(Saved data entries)
- - - - -

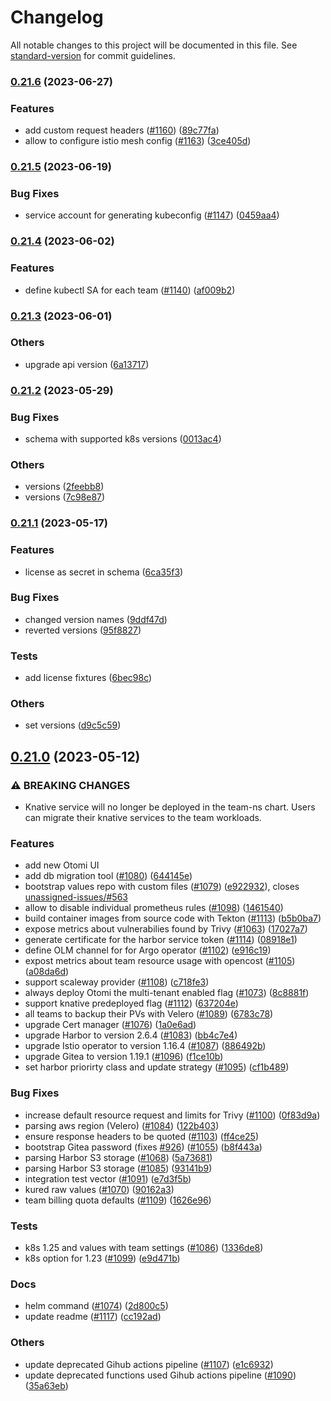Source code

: # Changelog

All notable changes to this project will be documented in this file. See [standard-version](https://github.com/conventional-changelog/standard-version) for commit guidelines.

### [0.21.6](https://github.com/redkubes/otomi-core/compare/v0.21.5...v0.21.6) (2023-06-27)


### Features

* add custom request headers ([#1160](https://github.com/redkubes/otomi-core/issues/1160)) ([89c77fa](https://github.com/redkubes/otomi-core/commit/89c77fad1e7c0d73823cd885239684e2e0c6b3db))
* allow to configure istio mesh config ([#1163](https://github.com/redkubes/otomi-core/issues/1163)) ([3ce405d](https://github.com/redkubes/otomi-core/commit/3ce405d281ad569ad09f69bcdda60888fd2b04b1))

### [0.21.5](https://github.com/redkubes/otomi-core/compare/v0.21.4...v0.21.5) (2023-06-19)


### Bug Fixes

* service account for generating kubeconfig ([#1147](https://github.com/redkubes/otomi-core/issues/1147)) ([0459aa4](https://github.com/redkubes/otomi-core/commit/0459aa4556d021622d5c7e93c169fa662e90f55c))

### [0.21.4](https://github.com/redkubes/otomi-core/compare/v0.21.3...v0.21.4) (2023-06-02)


### Features

* define kubectl SA for each team ([#1140](https://github.com/redkubes/otomi-core/issues/1140)) ([af009b2](https://github.com/redkubes/otomi-core/commit/af009b2aa8d26aba84f710c99321238e7f0c55c2))

### [0.21.3](https://github.com/redkubes/otomi-core/compare/v0.21.2...v0.21.3) (2023-06-01)


### Others

* upgrade api version ([6a13717](https://github.com/redkubes/otomi-core/commit/6a1371716564f133fef7fb0e3471aadf718dc594))

### [0.21.2](https://github.com/redkubes/otomi-core/compare/v0.21.1...v0.21.2) (2023-05-29)


### Bug Fixes

* schema with supported k8s versions ([0013ac4](https://github.com/redkubes/otomi-core/commit/0013ac4513b3fde90b44f9dc273807bd43807872))


### Others

* versions ([2feebb8](https://github.com/redkubes/otomi-core/commit/2feebb8c1f72bec564ba60714ebd56695e5df6aa))
* versions ([7c98e87](https://github.com/redkubes/otomi-core/commit/7c98e871fab2a5b8491f0c1bf136e255e3ecd62a))

### [0.21.1](https://github.com/redkubes/otomi-core/compare/v0.21.0...v0.21.1) (2023-05-17)


### Features

* license as secret in schema ([6ca35f3](https://github.com/redkubes/otomi-core/commit/6ca35f315d753badf6da3c9d21917ed50ee9c5ad))


### Bug Fixes

* changed version names ([9ddf47d](https://github.com/redkubes/otomi-core/commit/9ddf47dd9f79c030368da8d8edacee10ee821a24))
* reverted versions ([95f8827](https://github.com/redkubes/otomi-core/commit/95f8827e1cf88d13d50c13eab40f8d516681f31e))


### Tests

* add license fixtures ([6bec98c](https://github.com/redkubes/otomi-core/commit/6bec98ce2be1e63a6ac16c21f11c6f47ead2d026))


### Others

* set versions ([d9c5c59](https://github.com/redkubes/otomi-core/commit/d9c5c593a78ec0194261e0ffad4c7d11ea2211aa))

## [0.21.0](https://github.com/redkubes/otomi-core/compare/v0.20.0-pre...v0.21.0) (2023-05-12)


### ⚠ BREAKING CHANGES

* Knative service will no longer be deployed in the team-ns chart. Users can migrate
their knative services to the team workloads.

### Features
* add new Otomi UI
* add db migration tool ([#1080](https://github.com/redkubes/otomi-core/issues/1080)) ([644145e](https://github.com/redkubes/otomi-core/commit/644145ea43799ec66f0e7decc2257400d68ec6f1))
* bootstrap values repo with custom files ([#1079](https://github.com/redkubes/otomi-core/issues/1079)) ([e922932](https://github.com/redkubes/otomi-core/commit/e92293274f6730f57fbe4d204d8587cfd23c80c1)), closes [unassigned-issues/#563](https://github.com/unassigned-issues/otomi-core/issues/563)
* allow to disable individual prometheus rules ([#1098](https://github.com/redkubes/otomi-core/issues/1098)) ([1461540](https://github.com/redkubes/otomi-core/commit/146154025c5418493307c4b73b7e1bd26e8d670f))
* build container images from source code with Tekton ([#1113](https://github.com/redkubes/otomi-core/issues/1113)) ([b5b0ba7](https://github.com/redkubes/otomi-core/commit/b5b0ba763bd11f6ca1776728102377f35354c9c3))
* expose metrics about vulnerabilies found by Trivy ([#1063](https://github.com/redkubes/otomi-core/issues/1063)) ([17027a7](https://github.com/redkubes/otomi-core/commit/17027a78c7410b026e4ffaf7872aaadfc955ac7c))
* generate certificate for the harbor service token ([#1114](https://github.com/redkubes/otomi-core/issues/1114)) ([08918e1](https://github.com/redkubes/otomi-core/commit/08918e18be87004315716c4c10c1c1bf2beaf9fd))
* define OLM channel for for Argo operator ([#1102](https://github.com/redkubes/otomi-core/issues/1102)) ([e916c19](https://github.com/redkubes/otomi-core/commit/e916c19083ba9451a7094666ef0e4632f82804ee))
* expost metrics about team resource usage with opencost ([#1105](https://github.com/redkubes/otomi-core/issues/1105)) ([a08da6d](https://github.com/redkubes/otomi-core/commit/a08da6d3782353362fe7ac3da3ecfc981bcb0f9b))
* support scaleway provider ([#1108](https://github.com/redkubes/otomi-core/issues/1108)) ([c718fe3](https://github.com/redkubes/otomi-core/commit/c718fe32e239a4790688108772c0a0f620a2b059))
* always deploy Otomi the multi-tenant enabled flag ([#1073](https://github.com/redkubes/otomi-core/issues/1073)) ([8c8881f](https://github.com/redkubes/otomi-core/commit/8c8881fc23ebe9927c4ec217971fd01418d4bc14))
* support knative predeployed flag ([#1112](https://github.com/redkubes/otomi-core/issues/1112)) ([637204e](https://github.com/redkubes/otomi-core/commit/637204e1a29c009fd97945c9d1c7bafdc9c3698d))
* all teams to backup their PVs with Velero ([#1089](https://github.com/redkubes/otomi-core/issues/1089)) ([6783c78](https://github.com/redkubes/otomi-core/commit/6783c7895b856081efe4c35b13a0c9e4822cee6f))
* upgrade Cert manager ([#1076](https://github.com/redkubes/otomi-core/issues/1076)) ([1a0e6ad](https://github.com/redkubes/otomi-core/commit/1a0e6adc0b5d5ac0c011a7147ab2fdf000730e4c))
* upgrade Harbor to version 2.6.4 ([#1083](https://github.com/redkubes/otomi-core/issues/1083)) ([bb4c7e4](https://github.com/redkubes/otomi-core/commit/bb4c7e45ce88e4d56542775b930a2217c010a588))
* upgrade Istio operator to version 1.16.4 ([#1087](https://github.com/redkubes/otomi-core/issues/1087)) ([886492b](https://github.com/redkubes/otomi-core/commit/886492bc35a9c95aa113c47f3dadb1936691f559))
* upgrade Gitea to version 1.19.1 ([#1096](https://github.com/redkubes/otomi-core/issues/1096)) ([f1ce10b](https://github.com/redkubes/otomi-core/commit/f1ce10b3c02598906a38c2d85f835acd678531d8))
* set harbor priorirty class and update strategy ([#1095](https://github.com/redkubes/otomi-core/issues/1095)) ([cf1b489](https://github.com/redkubes/otomi-core/commit/cf1b489c5ffb3dfecdd4cbd0c84a6469a7adaa20))


### Bug Fixes

* increase default resource request and limits for Trivy ([#1100](https://github.com/redkubes/otomi-core/issues/1100)) ([0f83d9a](https://github.com/redkubes/otomi-core/commit/0f83d9a22417c07b0ded54287df229288b6001f2))
* parsing aws region (Velero) ([#1084](https://github.com/redkubes/otomi-core/issues/1084)) ([122b403](https://github.com/redkubes/otomi-core/commit/122b40303d9bc1aba26efc7109dbfd2572bc001c))
* ensure response headers to be quoted ([#1103](https://github.com/redkubes/otomi-core/issues/1103)) ([ff4ce25](https://github.com/redkubes/otomi-core/commit/ff4ce25ebf53e77ea9ecfd8bf7c99e3232d5247f))
* bootstrap Gitea password (fixes [#926](https://github.com/redkubes/otomi-core/issues/926)) ([#1055](https://github.com/redkubes/otomi-core/issues/1055)) ([b8f443a](https://github.com/redkubes/otomi-core/commit/b8f443a69d1c401fec660e275024a9dd7d0bcd6c))
* parsing Harbor S3 storage ([#1068](https://github.com/redkubes/otomi-core/issues/1068)) ([5a73681](https://github.com/redkubes/otomi-core/commit/5a7368171bb2e1c7d890aac28169c007df519528))
* parsing Harbor S3 storage ([#1085](https://github.com/redkubes/otomi-core/issues/1085)) ([93141b9](https://github.com/redkubes/otomi-core/commit/93141b9f67cdbeaeec24363b22c78e548ee2ae83))
* integration test vector ([#1091](https://github.com/redkubes/otomi-core/issues/1091)) ([e7d3f5b](https://github.com/redkubes/otomi-core/commit/e7d3f5b26fd24b32256a410b7af2cc20c1614941))
* kured raw values ([#1070](https://github.com/redkubes/otomi-core/issues/1070)) ([90162a3](https://github.com/redkubes/otomi-core/commit/90162a3cdf616fcde4273edec862fa5823a65db0))
* team billing quota defaults ([#1109](https://github.com/redkubes/otomi-core/issues/1109)) ([1626e96](https://github.com/redkubes/otomi-core/commit/1626e96071cbd86892a942bca1e40dcf3a06a949))


### Tests

* k8s 1.25 and values with team settings ([#1086](https://github.com/redkubes/otomi-core/issues/1086)) ([1336de8](https://github.com/redkubes/otomi-core/commit/1336de88d9e1b30dea99d0d9ab9e633b671c9cb8))
* k8s option for 1.23 ([#1099](https://github.com/redkubes/otomi-core/issues/1099)) ([e9d471b](https://github.com/redkubes/otomi-core/commit/e9d471b1cfd219c143d9f86b2f4db147b31a0f28))


### Docs

* helm command ([#1074](https://github.com/redkubes/otomi-core/issues/1074)) ([2d800c5](https://github.com/redkubes/otomi-core/commit/2d800c5e3c22310eaff96348d1eee0b3bb6e77db))
* update readme ([#1117](https://github.com/redkubes/otomi-core/issues/1117)) ([cc192ad](https://github.com/redkubes/otomi-core/commit/cc192adc4f129b79bac7830da735b6c407e4a1c6))


### Others

* update deprecated Gihub actions pipeline ([#1107](https://github.com/redkubes/otomi-core/issues/1107)) ([e1c6932](https://github.com/redkubes/otomi-core/commit/e1c693266b605e7ea0182f2dcb21344b84dbd34d))
* update deprecated functions used Gihub actions pipeline ([#1090](https://github.com/redkubes/otomi-core/issues/1090)) ([35a63eb](https://github.com/redkubes/otomi-core/commit/35a63eb3c8510e3ba3d75a7f9038c2cf4f61704a))
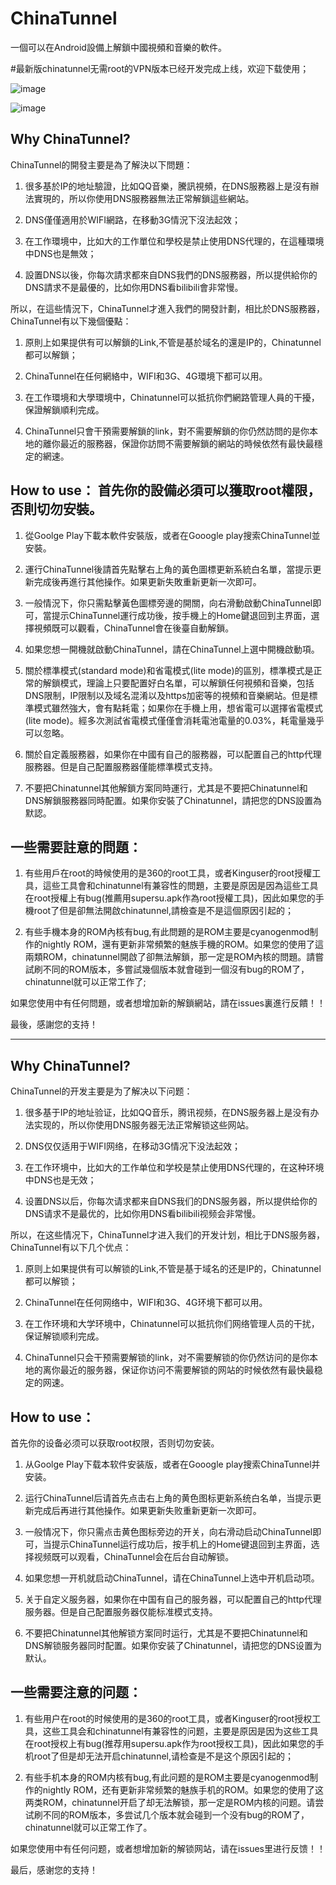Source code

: # ChinaTunnel
一個可以在Android設備上解鎖中國視頻和音樂的軟件。

#最新版chinatunnel无需root的VPN版本已经开发完成上线，欢迎下载使用；

![image](https://raw.githubusercontent.com/yanggis/ChinaTunnel/master/chinatunnelVPN1.jpg)

![image](https://raw.githubusercontent.com/yanggis/ChinaTunnel/master/chinatunnelVPN2.jpg)

## Why ChinaTunnel?

ChinaTunnel的開發主要是為了解決以下問題：

1. 很多基於IP的地址驗證，比如QQ音樂，騰訊視頻，在DNS服務器上是沒有辦法實現的，所以你使用DNS服務器無法正常解鎖這些網站。

2. DNS僅僅適用於WIFI網路，在移動3G情況下沒法起效；

3. 在工作環境中，比如大的工作單位和學校是禁止使用DNS代理的，在這種環境中DNS也是無效；

4. 設置DNS以後，你每次請求都來自DNS我們的DNS服務器，所以提供給你的DNS請求不是最優的，比如你用DNS看bilibili會非常慢。

所以，在這些情況下，ChinaTunnel才進入我們的開發計劃，相比於DNS服務器，ChinaTunnel有以下幾個優點：

1. 原則上如果提供有可以解鎖的Link,不管是基於域名的還是IP的，Chinatunnel都可以解鎖；

2. ChinaTunnel在任何網絡中，WIFI和3G、4G環境下都可以用。

3. 在工作環境和大學環境中，Chinatunnel可以抵抗你們網路管理人員的干擾，保證解鎖順利完成。

4. ChinaTunnel只會干預需要解鎖的link，對不需要解鎖的你仍然訪問的是你本地的離你最近的服務器，保證你訪問不需要解鎖的網站的時候依然有最快最穩定的網速。

## How to use： 首先你的設備必須可以獲取root權限，否則切勿安裝。

1. 從Goolge Play下載本軟件安裝版，或者在Gooogle play搜索ChinaTunnel並安裝。

2. 運行ChinaTunnel後請首先點擊右上角的黃色圖標更新系統白名單，當提示更新完成後再進行其他操作。如果更新失敗重新更新一次即可。

3. 一般情況下，你只需點擊黃色圖標旁邊的開關，向右滑動啟動ChinaTunnel即可，當提示ChinaTunnel運行成功後，按手機上的Home鍵退回到主界面，選擇視頻既可以觀看，ChinaTunnel會在後臺自動解鎖。

4. 如果您想一開機就啟動ChinaTunnel，請在ChinaTunnel上選中開機啟動項。

5. 關於標準模式(standard mode)和省電模式(lite mode)的區別，標準模式是正常的解鎖模式，理論上只要配置好白名單，可以解鎖任何視頻和音樂，包括DNS限制，IP限制以及域名混淆以及https加密等的視頻和音樂網站。但是標準模式雖然強大，會有點耗電；如果你在手機上用，想省電可以選擇省電模式(lite mode)。經多次測試省電模式僅僅會消耗電池電量的0.03%，耗電量幾乎可以忽略。

6. 關於自定義服務器，如果你在中國有自己的服務器，可以配置自己的http代理服務器。但是自己配置服務器僅能標準模式支持。

7. 不要把Chinatunnel其他解鎖方案同時運行，尤其是不要把Chinatunnel和DNS解鎖服務器同時配置。如果你安裝了Chinatunnel，請把您的DNS設置為默認。


## 一些需要註意的問題：

1. 有些用戶在root的時候使用的是360的root工具，或者Kinguser的root授權工具，這些工具會和chinatunnel有兼容性的問題，主要是原因是因為這些工具在root授權上有bug(推薦用supersu.apk作為root授權工具)，因此如果您的手機root了但是卻無法開啟chinatunnel,請檢查是不是這個原因引起的；

2. 有些手機本身的ROM內核有bug,有此問題的是ROM主要是cyanogenmod制作的nightly ROM，還有更新非常頻繁的魅族手機的ROM。如果您的使用了這兩類ROM，chinatunnel開啟了卻無法解鎖，那一定是ROM內核的問題。請嘗試刷不同的ROM版本，多嘗試幾個版本就會碰到一個沒有bug的ROM了，chinatunnel就可以正常工作了;

如果您使用中有任何問題，或者想增加新的解鎖網站，請在issues裏進行反饋！！

最後，感謝您的支持！

********************************************************************************************************

## Why ChinaTunnel?

ChinaTunnel的开发主要是为了解决以下问题：

1. 很多基于IP的地址验证，比如QQ音乐，腾讯视频，在DNS服务器上是没有办法实现的，所以你使用DNS服务器无法正常解锁这些网站。

2. DNS仅仅适用于WIFI网络，在移动3G情况下没法起效；

3. 在工作环境中，比如大的工作单位和学校是禁止使用DNS代理的，在这种环境中DNS也是无效；

4. 设置DNS以后，你每次请求都来自DNS我们的DNS服务器，所以提供给你的DNS请求不是最优的，比如你用DNS看bilibili视频会非常慢。

所以，在这些情况下，ChinaTunnel才进入我们的开发计划，相比于DNS服务器，ChinaTunnel有以下几个优点：

1. 原则上如果提供有可以解锁的Link,不管是基于域名的还是IP的，Chinatunnel都可以解锁；

2. ChinaTunnel在任何网络中，WIFI和3G、4G环境下都可以用。

3. 在工作环境和大学环境中，Chinatunnel可以抵抗你们网络管理人员的干扰，保证解锁顺利完成。

4. ChinaTunnel只会干预需要解锁的link，对不需要解锁的你仍然访问的是你本地的离你最近的服务器，保证你访问不需要解锁的网站的时候依然有最快最稳定的网速。

## How to use：
首先你的设备必须可以获取root权限，否则切勿安装。

1. 从Goolge Play下载本软件安装版，或者在Gooogle play搜索ChinaTunnel并安装。

2. 运行ChinaTunnel后请首先点击右上角的黄色图标更新系统白名单，当提示更新完成后再进行其他操作。如果更新失败重新更新一次即可。

3. 一般情况下，你只需点击黄色图标旁边的开关，向右滑动启动ChinaTunnel即可，当提示ChinaTunnel运行成功后，按手机上的Home键退回到主界面，选择视频既可以观看，ChinaTunnel会在后台自动解锁。

4. 如果您想一开机就启动ChinaTunnel，请在ChinaTunnel上选中开机启动项。

5. 关于自定义服务器，如果你在中国有自己的服务器，可以配置自己的http代理服务器。但是自己配置服务器仅能标准模式支持。

6. 不要把Chinatunnel其他解锁方案同时运行，尤其是不要把Chinatunnel和DNS解锁服务器同时配置。如果你安装了Chinatunnel，请把您的DNS设置为默认。

## 一些需要注意的问题：

1. 有些用户在root的时候使用的是360的root工具，或者Kinguser的root授权工具，这些工具会和chinatunnel有兼容性的问题，主要是原因是因为这些工具在root授权上有bug(推荐用supersu.apk作为root授权工具)，因此如果您的手机root了但是却无法开启chinatunnel,请检查是不是这个原因引起的；

2. 有些手机本身的ROM内核有bug,有此问题的是ROM主要是cyanogenmod制作的nightly ROM，还有更新非常频繁的魅族手机的ROM。如果您的使用了这两类ROM，chinatunnel开启了却无法解锁，那一定是ROM内核的问题。请尝试刷不同的ROM版本，多尝试几个版本就会碰到一个没有bug的ROM了，chinatunnel就可以正常工作了。

如果您使用中有任何问题，或者想增加新的解锁网站，请在issues里进行反馈！！

最后，感谢您的支持！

- - - - -

Using the data above, extract exactly the lines from the one that holds "3. 在工作環境中，比如大的" to the one that holds "2. ChinaTunnel在任何网络中，WIFI和3G、4G环境下都可以用。", both ends included, and no others.

3. 在工作環境中，比如大的工作單位和學校是禁止使用DNS代理的，在這種環境中DNS也是無效；

4. 設置DNS以後，你每次請求都來自DNS我們的DNS服務器，所以提供給你的DNS請求不是最優的，比如你用DNS看bilibili會非常慢。

所以，在這些情況下，ChinaTunnel才進入我們的開發計劃，相比於DNS服務器，ChinaTunnel有以下幾個優點：

1. 原則上如果提供有可以解鎖的Link,不管是基於域名的還是IP的，Chinatunnel都可以解鎖；

2. ChinaTunnel在任何網絡中，WIFI和3G、4G環境下都可以用。

3. 在工作環境和大學環境中，Chinatunnel可以抵抗你們網路管理人員的干擾，保證解鎖順利完成。

4. ChinaTunnel只會干預需要解鎖的link，對不需要解鎖的你仍然訪問的是你本地的離你最近的服務器，保證你訪問不需要解鎖的網站的時候依然有最快最穩定的網速。

## How to use： 首先你的設備必須可以獲取root權限，否則切勿安裝。

1. 從Goolge Play下載本軟件安裝版，或者在Gooogle play搜索ChinaTunnel並安裝。

2. 運行ChinaTunnel後請首先點擊右上角的黃色圖標更新系統白名單，當提示更新完成後再進行其他操作。如果更新失敗重新更新一次即可。

3. 一般情況下，你只需點擊黃色圖標旁邊的開關，向右滑動啟動ChinaTunnel即可，當提示ChinaTunnel運行成功後，按手機上的Home鍵退回到主界面，選擇視頻既可以觀看，ChinaTunnel會在後臺自動解鎖。

4. 如果您想一開機就啟動ChinaTunnel，請在ChinaTunnel上選中開機啟動項。

5. 關於標準模式(standard mode)和省電模式(lite mode)的區別，標準模式是正常的解鎖模式，理論上只要配置好白名單，可以解鎖任何視頻和音樂，包括DNS限制，IP限制以及域名混淆以及https加密等的視頻和音樂網站。但是標準模式雖然強大，會有點耗電；如果你在手機上用，想省電可以選擇省電模式(lite mode)。經多次測試省電模式僅僅會消耗電池電量的0.03%，耗電量幾乎可以忽略。

6. 關於自定義服務器，如果你在中國有自己的服務器，可以配置自己的http代理服務器。但是自己配置服務器僅能標準模式支持。

7. 不要把Chinatunnel其他解鎖方案同時運行，尤其是不要把Chinatunnel和DNS解鎖服務器同時配置。如果你安裝了Chinatunnel，請把您的DNS設置為默認。


## 一些需要註意的問題：

1. 有些用戶在root的時候使用的是360的root工具，或者Kinguser的root授權工具，這些工具會和chinatunnel有兼容性的問題，主要是原因是因為這些工具在root授權上有bug(推薦用supersu.apk作為root授權工具)，因此如果您的手機root了但是卻無法開啟chinatunnel,請檢查是不是這個原因引起的；

2. 有些手機本身的ROM內核有bug,有此問題的是ROM主要是cyanogenmod制作的nightly ROM，還有更新非常頻繁的魅族手機的ROM。如果您的使用了這兩類ROM，chinatunnel開啟了卻無法解鎖，那一定是ROM內核的問題。請嘗試刷不同的ROM版本，多嘗試幾個版本就會碰到一個沒有bug的ROM了，chinatunnel就可以正常工作了;

如果您使用中有任何問題，或者想增加新的解鎖網站，請在issues裏進行反饋！！

最後，感謝您的支持！

********************************************************************************************************

## Why ChinaTunnel?

ChinaTunnel的开发主要是为了解决以下问题：

1. 很多基于IP的地址验证，比如QQ音乐，腾讯视频，在DNS服务器上是没有办法实现的，所以你使用DNS服务器无法正常解锁这些网站。

2. DNS仅仅适用于WIFI网络，在移动3G情况下没法起效；

3. 在工作环境中，比如大的工作单位和学校是禁止使用DNS代理的，在这种环境中DNS也是无效；

4. 设置DNS以后，你每次请求都来自DNS我们的DNS服务器，所以提供给你的DNS请求不是最优的，比如你用DNS看bilibili视频会非常慢。

所以，在这些情况下，ChinaTunnel才进入我们的开发计划，相比于DNS服务器，ChinaTunnel有以下几个优点：

1. 原则上如果提供有可以解锁的Link,不管是基于域名的还是IP的，Chinatunnel都可以解锁；

2. ChinaTunnel在任何网络中，WIFI和3G、4G环境下都可以用。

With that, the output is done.